*WHAT YOU SHOULD DO*.
Report how many lines in the records carry the string "stable", and give no further text.

Top of SUPPLIED MATERIAL

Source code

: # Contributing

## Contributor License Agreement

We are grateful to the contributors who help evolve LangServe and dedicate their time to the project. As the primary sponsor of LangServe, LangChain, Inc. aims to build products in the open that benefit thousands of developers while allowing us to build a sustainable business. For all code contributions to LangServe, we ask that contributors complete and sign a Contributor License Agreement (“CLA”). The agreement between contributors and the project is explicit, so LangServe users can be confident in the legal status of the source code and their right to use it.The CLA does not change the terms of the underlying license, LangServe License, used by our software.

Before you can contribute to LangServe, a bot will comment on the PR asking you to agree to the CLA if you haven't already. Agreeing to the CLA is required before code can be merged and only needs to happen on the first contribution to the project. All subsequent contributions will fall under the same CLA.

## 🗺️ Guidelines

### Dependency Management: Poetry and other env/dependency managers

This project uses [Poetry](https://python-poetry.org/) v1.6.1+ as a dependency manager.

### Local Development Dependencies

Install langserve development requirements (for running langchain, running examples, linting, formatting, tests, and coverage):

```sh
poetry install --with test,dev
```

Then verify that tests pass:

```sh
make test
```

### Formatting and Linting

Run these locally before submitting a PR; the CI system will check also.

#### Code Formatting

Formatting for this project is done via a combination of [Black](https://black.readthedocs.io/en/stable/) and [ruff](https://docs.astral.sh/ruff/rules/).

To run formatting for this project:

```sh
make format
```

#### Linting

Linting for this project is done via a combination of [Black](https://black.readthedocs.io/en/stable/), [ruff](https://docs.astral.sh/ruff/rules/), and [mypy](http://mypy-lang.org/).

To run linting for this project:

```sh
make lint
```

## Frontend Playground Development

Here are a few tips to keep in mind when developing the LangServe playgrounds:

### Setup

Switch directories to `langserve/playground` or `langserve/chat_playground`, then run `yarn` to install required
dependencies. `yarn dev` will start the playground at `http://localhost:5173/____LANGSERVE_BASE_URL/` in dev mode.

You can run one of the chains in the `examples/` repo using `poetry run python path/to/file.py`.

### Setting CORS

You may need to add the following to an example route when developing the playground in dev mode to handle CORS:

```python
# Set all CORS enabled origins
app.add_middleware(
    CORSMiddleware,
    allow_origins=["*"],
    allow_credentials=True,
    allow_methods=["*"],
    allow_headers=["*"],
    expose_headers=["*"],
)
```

Bottom of SUPPLIED MATERIAL

*COMPLETED EXERCISE*.
2